Untuk merangkai berbagai cakupan yang telah dijelaskan di atas dapat digunakan pendekatan problem posing. Problem posing merupakan suatu bentuk pendekatan dalam pembelajaran matematika yang menekankan pada perumusan soal, yang dapat mengembangkan kemampuan berpikir matematis atau menggunakan pola pikir matematis.

B.     Pengertian Problem Posing
Problem posing memiliki beberapa pengertian, English (dalam Muhammad F.A.) menjelaskan bahwa problem posing adalah penting dalam kurikulum matematika karena di dalamnya terdapat inti dari aktivitas matematika, termasuk aktivitas di mana siswa membangun masalahnya sendiri. Silver (1994) dan Simon (1993) dalam Muhammad F.A., mengemukakan bahwa beberapa aktivitas problem posing mempunyai tambahan manfaat pada perkembangan pengetahuan dan pemahaman anak terhadap konsep penting matematika.

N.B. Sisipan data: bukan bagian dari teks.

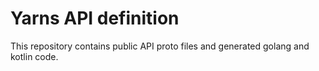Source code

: # Yarns API definition

This repository contains public API proto files and generated golang and kotlin code.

Menurut Silver & Cai dalam Abdussakir, terdapat 3 pengertian problem posing. Pertama, problem posing ialah perumusan soal sederhana atau perumusan ulang soal yang ada dengan beberapa perubahan agar lebih sederhana dan dapat dipahami dalam rangka memecahkan soal yang rumit. Pengertian ini menunjukkan bahwa pengajuan soal merupakan salah satu langkah dalam rencana pemecahan masalah/soal. Kedua, problem posing ialah perumusan soal yang berkaitan dengan syarat-syarat pada soal yang telah diselesaikan dalam rangka mencari alternatif pemecahan lain. Ketiga, problem posing ialah perumusan soal dari informasi atau situasi yang tersedia, baik dilakukan sebelum, ketika, atau setelah penyelesaian suatu soal. Sedangkan “The Curriculum and Evaluation Standard for School Mathematics” merumuskan secara eksplisit bahwa siswa-siswa harus mempunyai pengalaman mengenal dan memformulasikan soal-soal (masalah) mereka sendiri. Lebih jauh The Professional Standards for Teaching Mathematics menyarankan hal yang penting bagi guru-guru untuk menyusun soal-soal mereka sendiri. Siswa perlu diberi kesempatan merumuskan soal-soal dari hal-hal yang diketahui dan menciptakan soal-soal baru dengan cara memodifikasi kondisi-kondisi dari masalah-masalah yang diketahui tersebut (Silver & Cai, dalam Abdussakir).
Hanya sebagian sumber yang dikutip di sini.